Background & Summary

“(…) cholera swept through the camp of the British Grand Army with “indescribable violence.” Between November 15 and 20 alone, five thousand men, women, and children died1. All military maneuvers ceased, as the camp transformed into a hospital and open-air morgue. An eerie quiet descended, broken only by the groans of the dying. The British kept to their tents, venturing out only to inquire about the state of sick friends, while the Indians bore the biers of their dead to the river in silence. At the height of the epidemic, even these rituals ceased. The victims were thrown into ravines or brought to the English tents and left there—the guilt for their deaths laid ceremonially at the door of the colonizing power. Many Indians blamed the epidemic on the slaughter of a cow to feed the British officers in a nearby grove sacred to Hardaul Lala, the deified ancestor of a local noble family.” (Wood2, p. 74).

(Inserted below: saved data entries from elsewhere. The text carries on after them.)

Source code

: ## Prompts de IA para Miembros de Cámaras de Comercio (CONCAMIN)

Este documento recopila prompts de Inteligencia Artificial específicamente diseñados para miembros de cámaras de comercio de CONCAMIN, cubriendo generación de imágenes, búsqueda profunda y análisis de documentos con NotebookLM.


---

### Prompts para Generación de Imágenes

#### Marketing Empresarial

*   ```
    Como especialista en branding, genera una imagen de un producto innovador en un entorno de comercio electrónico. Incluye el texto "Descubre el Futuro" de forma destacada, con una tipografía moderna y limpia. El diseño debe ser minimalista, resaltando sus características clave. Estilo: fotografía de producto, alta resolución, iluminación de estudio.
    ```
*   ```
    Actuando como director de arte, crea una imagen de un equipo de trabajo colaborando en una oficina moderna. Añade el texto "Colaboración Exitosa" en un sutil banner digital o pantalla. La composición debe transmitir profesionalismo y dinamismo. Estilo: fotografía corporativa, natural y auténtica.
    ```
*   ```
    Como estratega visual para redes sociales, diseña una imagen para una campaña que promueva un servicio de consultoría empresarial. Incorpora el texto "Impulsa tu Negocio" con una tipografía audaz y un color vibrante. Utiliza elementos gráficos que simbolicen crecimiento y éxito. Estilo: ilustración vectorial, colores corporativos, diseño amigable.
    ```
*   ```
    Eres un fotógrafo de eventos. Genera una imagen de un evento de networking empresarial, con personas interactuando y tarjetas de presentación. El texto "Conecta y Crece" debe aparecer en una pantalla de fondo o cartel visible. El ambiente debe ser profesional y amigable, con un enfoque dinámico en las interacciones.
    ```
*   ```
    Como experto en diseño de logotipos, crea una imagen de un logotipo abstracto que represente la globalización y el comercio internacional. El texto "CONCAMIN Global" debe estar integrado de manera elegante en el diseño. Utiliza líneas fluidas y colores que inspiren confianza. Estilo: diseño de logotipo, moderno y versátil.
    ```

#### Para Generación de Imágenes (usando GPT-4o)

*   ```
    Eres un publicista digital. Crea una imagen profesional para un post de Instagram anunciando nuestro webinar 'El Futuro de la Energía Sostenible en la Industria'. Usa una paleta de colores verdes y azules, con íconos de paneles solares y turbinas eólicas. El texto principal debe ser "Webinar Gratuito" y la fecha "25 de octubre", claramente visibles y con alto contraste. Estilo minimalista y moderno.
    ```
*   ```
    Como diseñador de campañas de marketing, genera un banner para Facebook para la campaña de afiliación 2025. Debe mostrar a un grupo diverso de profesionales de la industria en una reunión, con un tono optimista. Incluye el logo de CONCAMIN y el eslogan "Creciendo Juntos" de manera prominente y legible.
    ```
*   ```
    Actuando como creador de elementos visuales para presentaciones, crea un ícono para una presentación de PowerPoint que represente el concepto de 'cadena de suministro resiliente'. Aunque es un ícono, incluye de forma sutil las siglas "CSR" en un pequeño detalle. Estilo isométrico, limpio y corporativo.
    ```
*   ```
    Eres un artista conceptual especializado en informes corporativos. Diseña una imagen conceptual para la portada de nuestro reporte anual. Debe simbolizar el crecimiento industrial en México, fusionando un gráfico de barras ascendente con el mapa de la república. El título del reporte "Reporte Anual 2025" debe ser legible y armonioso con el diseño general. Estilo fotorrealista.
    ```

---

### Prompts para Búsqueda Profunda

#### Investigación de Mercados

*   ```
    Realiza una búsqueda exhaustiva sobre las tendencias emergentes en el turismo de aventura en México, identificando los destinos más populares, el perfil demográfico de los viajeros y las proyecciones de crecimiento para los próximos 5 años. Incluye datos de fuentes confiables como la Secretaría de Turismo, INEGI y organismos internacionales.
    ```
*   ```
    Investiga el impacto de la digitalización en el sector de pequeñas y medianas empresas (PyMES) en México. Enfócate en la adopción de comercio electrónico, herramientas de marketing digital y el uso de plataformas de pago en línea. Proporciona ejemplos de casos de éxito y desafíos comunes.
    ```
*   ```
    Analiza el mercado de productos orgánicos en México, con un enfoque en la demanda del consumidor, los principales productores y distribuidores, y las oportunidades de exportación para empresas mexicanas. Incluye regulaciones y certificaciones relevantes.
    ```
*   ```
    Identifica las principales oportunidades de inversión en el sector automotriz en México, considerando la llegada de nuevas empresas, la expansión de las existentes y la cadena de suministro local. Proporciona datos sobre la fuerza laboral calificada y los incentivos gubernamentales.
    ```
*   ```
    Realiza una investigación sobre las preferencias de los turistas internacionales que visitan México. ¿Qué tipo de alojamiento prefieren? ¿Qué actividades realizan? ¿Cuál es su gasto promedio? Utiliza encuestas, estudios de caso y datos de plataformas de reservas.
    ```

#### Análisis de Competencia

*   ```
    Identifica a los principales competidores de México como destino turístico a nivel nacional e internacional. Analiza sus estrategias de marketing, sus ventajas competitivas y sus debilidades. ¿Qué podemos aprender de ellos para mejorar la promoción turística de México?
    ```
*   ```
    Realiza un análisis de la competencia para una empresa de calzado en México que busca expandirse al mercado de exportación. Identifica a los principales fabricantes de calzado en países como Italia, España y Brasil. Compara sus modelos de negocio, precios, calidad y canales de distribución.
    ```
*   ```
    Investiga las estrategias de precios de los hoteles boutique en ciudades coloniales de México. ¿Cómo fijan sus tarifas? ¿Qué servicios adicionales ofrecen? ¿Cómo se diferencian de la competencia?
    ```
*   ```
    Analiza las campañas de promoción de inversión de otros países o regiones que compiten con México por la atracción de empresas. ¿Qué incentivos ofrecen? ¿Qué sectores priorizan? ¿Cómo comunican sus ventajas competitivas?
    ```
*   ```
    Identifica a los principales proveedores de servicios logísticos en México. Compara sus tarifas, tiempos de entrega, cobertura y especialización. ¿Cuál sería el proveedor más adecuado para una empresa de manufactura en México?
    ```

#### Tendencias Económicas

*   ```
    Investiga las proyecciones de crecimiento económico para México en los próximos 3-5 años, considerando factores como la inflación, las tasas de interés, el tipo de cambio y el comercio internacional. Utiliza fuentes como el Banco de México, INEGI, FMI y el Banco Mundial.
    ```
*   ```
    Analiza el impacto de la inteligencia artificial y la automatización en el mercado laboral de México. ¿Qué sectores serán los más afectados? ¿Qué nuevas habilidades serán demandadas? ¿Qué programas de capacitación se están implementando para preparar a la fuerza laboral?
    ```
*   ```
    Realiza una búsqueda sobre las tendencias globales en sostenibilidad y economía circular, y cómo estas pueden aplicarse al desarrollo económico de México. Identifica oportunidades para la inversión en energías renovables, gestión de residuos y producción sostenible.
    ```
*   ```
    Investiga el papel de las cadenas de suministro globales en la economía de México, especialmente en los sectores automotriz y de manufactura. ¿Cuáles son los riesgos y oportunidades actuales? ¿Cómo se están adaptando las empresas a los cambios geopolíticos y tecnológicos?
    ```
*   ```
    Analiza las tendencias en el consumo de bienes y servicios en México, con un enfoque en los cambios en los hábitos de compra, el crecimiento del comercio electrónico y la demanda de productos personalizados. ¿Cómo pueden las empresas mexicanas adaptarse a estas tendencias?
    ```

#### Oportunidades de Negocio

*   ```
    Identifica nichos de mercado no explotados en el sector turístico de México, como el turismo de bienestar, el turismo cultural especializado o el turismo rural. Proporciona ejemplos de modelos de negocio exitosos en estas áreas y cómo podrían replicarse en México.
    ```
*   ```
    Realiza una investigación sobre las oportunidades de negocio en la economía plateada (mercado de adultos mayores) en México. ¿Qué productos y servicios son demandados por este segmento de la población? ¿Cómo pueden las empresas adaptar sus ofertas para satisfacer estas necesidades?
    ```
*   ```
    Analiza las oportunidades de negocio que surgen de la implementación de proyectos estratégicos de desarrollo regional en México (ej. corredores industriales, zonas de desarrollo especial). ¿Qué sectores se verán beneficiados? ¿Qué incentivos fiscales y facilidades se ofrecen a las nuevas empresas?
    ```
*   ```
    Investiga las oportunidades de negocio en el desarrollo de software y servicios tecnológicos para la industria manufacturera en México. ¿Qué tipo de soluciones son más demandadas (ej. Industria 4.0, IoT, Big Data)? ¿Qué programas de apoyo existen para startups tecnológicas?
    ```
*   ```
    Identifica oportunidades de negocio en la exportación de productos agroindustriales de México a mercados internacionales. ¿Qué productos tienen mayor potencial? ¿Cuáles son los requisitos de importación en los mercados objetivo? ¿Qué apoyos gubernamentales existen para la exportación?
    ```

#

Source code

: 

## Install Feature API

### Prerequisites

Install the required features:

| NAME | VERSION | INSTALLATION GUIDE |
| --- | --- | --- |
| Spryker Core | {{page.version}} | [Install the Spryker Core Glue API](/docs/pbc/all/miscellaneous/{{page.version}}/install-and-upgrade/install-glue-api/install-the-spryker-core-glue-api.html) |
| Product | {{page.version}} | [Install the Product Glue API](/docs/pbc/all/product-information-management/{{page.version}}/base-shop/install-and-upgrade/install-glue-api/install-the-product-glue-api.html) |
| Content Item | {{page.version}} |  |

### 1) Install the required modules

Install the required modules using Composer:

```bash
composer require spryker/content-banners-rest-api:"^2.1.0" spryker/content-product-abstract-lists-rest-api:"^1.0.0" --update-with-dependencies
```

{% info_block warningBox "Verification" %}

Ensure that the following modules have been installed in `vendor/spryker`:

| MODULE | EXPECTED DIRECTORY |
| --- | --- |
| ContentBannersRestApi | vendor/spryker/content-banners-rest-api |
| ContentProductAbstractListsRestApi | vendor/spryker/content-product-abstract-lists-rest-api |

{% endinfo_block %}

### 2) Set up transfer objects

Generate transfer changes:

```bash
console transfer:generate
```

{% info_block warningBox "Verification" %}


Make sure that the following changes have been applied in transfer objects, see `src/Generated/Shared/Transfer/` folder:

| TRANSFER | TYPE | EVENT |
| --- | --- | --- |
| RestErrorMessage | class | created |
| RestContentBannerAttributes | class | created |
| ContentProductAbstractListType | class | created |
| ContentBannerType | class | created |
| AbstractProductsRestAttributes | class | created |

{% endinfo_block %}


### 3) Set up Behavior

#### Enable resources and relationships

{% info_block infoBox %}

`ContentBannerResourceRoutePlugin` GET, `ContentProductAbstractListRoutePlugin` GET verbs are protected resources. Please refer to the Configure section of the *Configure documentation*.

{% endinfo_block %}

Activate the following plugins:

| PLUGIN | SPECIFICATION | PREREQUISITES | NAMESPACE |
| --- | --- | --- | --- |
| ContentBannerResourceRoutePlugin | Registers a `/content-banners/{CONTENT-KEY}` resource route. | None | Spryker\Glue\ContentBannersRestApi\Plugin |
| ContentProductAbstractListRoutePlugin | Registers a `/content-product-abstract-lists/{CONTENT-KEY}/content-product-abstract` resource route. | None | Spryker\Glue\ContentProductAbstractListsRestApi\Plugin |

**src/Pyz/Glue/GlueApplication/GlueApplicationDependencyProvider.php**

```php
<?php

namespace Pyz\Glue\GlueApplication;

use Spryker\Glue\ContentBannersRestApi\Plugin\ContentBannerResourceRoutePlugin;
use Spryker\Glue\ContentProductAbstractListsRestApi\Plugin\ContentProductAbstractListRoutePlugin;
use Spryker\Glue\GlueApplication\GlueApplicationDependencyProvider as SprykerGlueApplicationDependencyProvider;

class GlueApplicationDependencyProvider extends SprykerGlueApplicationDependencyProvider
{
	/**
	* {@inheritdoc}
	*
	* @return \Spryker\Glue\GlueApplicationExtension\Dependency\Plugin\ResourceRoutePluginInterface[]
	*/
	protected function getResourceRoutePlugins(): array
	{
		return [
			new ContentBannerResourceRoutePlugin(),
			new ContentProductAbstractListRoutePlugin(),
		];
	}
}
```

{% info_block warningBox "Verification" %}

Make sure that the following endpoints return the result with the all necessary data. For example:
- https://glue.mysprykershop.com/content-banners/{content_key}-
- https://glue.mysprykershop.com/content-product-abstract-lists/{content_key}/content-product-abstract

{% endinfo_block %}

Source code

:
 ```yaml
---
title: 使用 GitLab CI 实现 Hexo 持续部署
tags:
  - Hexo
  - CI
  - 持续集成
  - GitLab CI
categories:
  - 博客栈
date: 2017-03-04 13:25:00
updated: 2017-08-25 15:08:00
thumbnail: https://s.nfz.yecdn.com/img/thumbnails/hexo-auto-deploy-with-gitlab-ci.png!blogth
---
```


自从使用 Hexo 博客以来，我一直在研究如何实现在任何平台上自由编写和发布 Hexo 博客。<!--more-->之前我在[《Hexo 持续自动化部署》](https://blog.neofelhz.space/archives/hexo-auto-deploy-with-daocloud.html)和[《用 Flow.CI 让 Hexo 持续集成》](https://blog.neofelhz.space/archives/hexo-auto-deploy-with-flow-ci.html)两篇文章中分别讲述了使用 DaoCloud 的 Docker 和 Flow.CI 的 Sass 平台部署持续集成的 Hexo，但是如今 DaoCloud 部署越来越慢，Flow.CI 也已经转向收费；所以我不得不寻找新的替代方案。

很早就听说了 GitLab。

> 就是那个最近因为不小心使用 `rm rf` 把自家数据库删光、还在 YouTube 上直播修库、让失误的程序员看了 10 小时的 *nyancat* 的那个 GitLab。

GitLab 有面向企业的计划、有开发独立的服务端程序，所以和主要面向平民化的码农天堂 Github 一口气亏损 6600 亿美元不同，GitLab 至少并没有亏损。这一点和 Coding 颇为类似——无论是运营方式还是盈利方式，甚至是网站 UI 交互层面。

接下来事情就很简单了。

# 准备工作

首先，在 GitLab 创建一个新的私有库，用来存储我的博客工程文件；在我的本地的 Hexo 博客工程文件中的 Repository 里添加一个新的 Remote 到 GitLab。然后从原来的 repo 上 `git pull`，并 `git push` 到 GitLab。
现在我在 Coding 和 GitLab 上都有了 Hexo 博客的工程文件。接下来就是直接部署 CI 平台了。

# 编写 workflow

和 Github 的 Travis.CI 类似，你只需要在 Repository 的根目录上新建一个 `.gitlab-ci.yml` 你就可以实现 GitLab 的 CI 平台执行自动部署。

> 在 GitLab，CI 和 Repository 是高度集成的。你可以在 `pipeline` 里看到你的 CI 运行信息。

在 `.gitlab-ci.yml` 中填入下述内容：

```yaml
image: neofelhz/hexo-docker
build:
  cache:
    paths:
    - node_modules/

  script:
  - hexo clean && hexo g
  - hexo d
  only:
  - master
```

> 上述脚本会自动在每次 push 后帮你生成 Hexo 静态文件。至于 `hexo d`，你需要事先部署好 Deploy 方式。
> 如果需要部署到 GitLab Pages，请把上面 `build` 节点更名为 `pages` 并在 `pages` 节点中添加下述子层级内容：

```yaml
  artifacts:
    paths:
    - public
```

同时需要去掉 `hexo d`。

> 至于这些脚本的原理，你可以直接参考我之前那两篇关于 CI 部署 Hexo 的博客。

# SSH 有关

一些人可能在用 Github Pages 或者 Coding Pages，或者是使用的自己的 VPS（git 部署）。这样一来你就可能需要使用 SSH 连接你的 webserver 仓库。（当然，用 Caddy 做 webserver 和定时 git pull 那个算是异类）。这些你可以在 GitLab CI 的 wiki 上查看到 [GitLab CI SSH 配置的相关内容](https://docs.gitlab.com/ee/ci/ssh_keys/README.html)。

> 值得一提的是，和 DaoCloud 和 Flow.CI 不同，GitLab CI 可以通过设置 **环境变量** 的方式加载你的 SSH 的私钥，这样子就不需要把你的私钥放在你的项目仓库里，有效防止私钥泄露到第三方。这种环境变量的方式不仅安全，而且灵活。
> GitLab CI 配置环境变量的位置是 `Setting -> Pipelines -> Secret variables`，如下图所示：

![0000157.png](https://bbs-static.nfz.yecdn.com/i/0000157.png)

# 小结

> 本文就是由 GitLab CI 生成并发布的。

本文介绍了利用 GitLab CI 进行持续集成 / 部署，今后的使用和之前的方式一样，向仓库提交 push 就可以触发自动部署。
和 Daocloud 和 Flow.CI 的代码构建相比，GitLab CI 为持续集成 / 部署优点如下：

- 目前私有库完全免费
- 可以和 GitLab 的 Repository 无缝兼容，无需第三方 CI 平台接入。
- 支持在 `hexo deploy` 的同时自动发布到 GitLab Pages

Cholera is a still prevailing disease (Kotar and Gessler3). While high-income countries have almost eradicated it, the disease is still a burden on many low- and middle-income countries, and the link between past and current bursts of the disease and their impact on health and development is still not fully understood. The present study documents the presence and prevalence of cholera in Hindustan during the colonial period, and how the data could be used to further our knowledge of health and economic dynamics impacted by the disease.

The dataset we present covers the period 1814–1904. It is based on the coding of primary sources, essentially military ones, that allow us to trace the presence, and the incidence, of the disease. The database relies on the administrative geographic districts of the colonial era, on different levels of disaggregation. This permits to compare other datasets covering the same period (such as the railways, as in Donaldson4, or inequality levels, as in Caruana-Galizia5). However, we also offer a conversion to present administrative areas, to facilitate the analysis of current issues (India’s productivity divergence, for example – Rodrik and Subramanian6).

The data capture the presence and incidence of cholera in a region that was at an historical turning point, as the British colonial state was less and less accepted in the region (as exemplified in the above quote and in Arnold7), and its relevance goes beyond the Indian case, as the relationship between diseases, pandemics, and development is a research area of primordial importance (Bloom et al.8).

Methods

The dataset represents the evolution of epidemic cholera in what was formerly called Hindustan. Nowadays, this area is divided between India, Pakistan, Nepal, and Bangladesh. The dataset compiles a collection of maps, medical reports, and documents referring to the disease, starting in 1814 and ending in 1904. The first part of the dataset pertains to 1814 to 1824. The second part covers the period 1825 to 1904. The first part is more detailed than the second one, and allows us to detail the epidemic dynamics in a refined way. It allows plotting the incidence for locals and the military separately, with a fine granularity in time and space. Data are aggregated with a monthly periodicity. The frequency of the second part of the dataset is in years.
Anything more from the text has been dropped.